§ **Records drawn from a dataset**
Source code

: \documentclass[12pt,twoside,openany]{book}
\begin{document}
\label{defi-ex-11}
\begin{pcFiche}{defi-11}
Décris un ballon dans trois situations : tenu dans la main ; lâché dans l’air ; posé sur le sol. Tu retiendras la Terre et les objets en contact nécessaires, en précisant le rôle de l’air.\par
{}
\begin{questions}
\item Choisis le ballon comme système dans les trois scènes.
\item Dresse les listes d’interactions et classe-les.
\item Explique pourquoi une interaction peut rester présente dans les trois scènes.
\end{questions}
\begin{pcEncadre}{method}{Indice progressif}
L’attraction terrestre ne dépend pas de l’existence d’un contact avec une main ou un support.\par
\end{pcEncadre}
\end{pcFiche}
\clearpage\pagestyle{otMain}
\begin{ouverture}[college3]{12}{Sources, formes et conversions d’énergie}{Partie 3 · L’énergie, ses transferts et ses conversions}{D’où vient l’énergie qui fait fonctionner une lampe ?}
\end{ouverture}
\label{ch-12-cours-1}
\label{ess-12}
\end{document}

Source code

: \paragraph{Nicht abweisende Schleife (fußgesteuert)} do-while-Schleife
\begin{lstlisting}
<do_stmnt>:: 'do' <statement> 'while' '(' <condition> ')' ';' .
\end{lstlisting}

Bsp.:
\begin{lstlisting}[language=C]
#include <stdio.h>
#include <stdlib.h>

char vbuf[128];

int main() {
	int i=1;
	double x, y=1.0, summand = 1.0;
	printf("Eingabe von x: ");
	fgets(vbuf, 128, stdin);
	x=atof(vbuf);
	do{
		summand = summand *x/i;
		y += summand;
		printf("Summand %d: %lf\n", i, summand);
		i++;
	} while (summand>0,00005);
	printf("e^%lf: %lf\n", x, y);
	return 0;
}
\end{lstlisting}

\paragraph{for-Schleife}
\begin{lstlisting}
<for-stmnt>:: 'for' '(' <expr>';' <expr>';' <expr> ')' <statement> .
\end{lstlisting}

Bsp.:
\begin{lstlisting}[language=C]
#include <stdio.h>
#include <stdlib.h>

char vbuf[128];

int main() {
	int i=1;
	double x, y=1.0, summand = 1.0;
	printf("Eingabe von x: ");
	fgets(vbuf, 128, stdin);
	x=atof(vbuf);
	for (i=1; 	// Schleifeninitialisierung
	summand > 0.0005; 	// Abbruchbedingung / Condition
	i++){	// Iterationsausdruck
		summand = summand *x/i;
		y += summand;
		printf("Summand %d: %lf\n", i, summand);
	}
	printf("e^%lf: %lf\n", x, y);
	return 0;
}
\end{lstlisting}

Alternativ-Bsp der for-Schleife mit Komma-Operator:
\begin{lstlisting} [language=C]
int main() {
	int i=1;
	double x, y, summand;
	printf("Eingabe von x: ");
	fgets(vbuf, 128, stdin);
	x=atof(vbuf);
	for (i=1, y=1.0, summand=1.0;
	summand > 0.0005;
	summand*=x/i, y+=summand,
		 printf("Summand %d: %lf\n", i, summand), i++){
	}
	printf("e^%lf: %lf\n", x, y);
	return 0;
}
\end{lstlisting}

§ **EXERCISE BRIEF**
The answer must be the same records, repeated exactly and in full.

§ **WRITTEN RESPONSE**
Source code

: \documentclass[12pt,twoside,openany]{book}
\begin{document}
\label{defi-ex-11}
\begin{pcFiche}{defi-11}
Décris un ballon dans trois situations : tenu dans la main ; lâché dans l’air ; posé sur le sol. Tu retiendras la Terre et les objets en contact nécessaires, en précisant le rôle de l’air.\par
{}
\begin{questions}
\item Choisis le ballon comme système dans les trois scènes.
\item Dresse les listes d’interactions et classe-les.
\item Explique pourquoi une interaction peut rester présente dans les trois scènes.
\end{questions}
\begin{pcEncadre}{method}{Indice progressif}
L’attraction terrestre ne dépend pas de l’existence d’un contact avec une main ou un support.\par
\end{pcEncadre}
\end{pcFiche}
\clearpage\pagestyle{otMain}
\begin{ouverture}[college3]{12}{Sources, formes et conversions d’énergie}{Partie 3 · L’énergie, ses transferts et ses conversions}{D’où vient l’énergie qui fait fonctionner une lampe ?}
\end{ouverture}
\label{ch-12-cours-1}
\label{ess-12}
\end{document}

Source code

: \paragraph{Nicht abweisende Schleife (fußgesteuert)} do-while-Schleife
\begin{lstlisting}
<do_stmnt>:: 'do' <statement> 'while' '(' <condition> ')' ';' .
\end{lstlisting}

Bsp.:
\begin{lstlisting}[language=C]
#include <stdio.h>
#include <stdlib.h>

char vbuf[128];

int main() {
	int i=1;
	double x, y=1.0, summand = 1.0;
	printf("Eingabe von x: ");
	fgets(vbuf, 128, stdin);
	x=atof(vbuf);
	do{
		summand = summand *x/i;
		y += summand;
		printf("Summand %d: %lf\n", i, summand);
		i++;
	} while (summand>0,00005);
	printf("e^%lf: %lf\n", x, y);
	return 0;
}
\end{lstlisting}

\paragraph{for-Schleife}
\begin{lstlisting}
<for-stmnt>:: 'for' '(' <expr>';' <expr>';' <expr> ')' <statement> .
\end{lstlisting}

Bsp.:
\begin{lstlisting}[language=C]
#include <stdio.h>
#include <stdlib.h>

char vbuf[128];

int main() {
	int i=1;
	double x, y=1.0, summand = 1.0;
	printf("Eingabe von x: ");
	fgets(vbuf, 128, stdin);
	x=atof(vbuf);
	for (i=1; 	// Schleifeninitialisierung
	summand > 0.0005; 	// Abbruchbedingung / Condition
	i++){	// Iterationsausdruck
		summand = summand *x/i;
		y += summand;
		printf("Summand %d: %lf\n", i, summand);
	}
	printf("e^%lf: %lf\n", x, y);
	return 0;
}
\end{lstlisting}

Alternativ-Bsp der for-Schleife mit Komma-Operator:
\begin{lstlisting} [language=C]
int main() {
	int i=1;
	double x, y, summand;
	printf("Eingabe von x: ");
	fgets(vbuf, 128, stdin);
	x=atof(vbuf);
	for (i=1, y=1.0, summand=1.0;
	summand > 0.0005;
	summand*=x/i, y+=summand,
		 printf("Summand %d: %lf\n", i, summand), i++){
	}
	printf("e^%lf: %lf\n", x, y);
	return 0;
}
\end{lstlisting}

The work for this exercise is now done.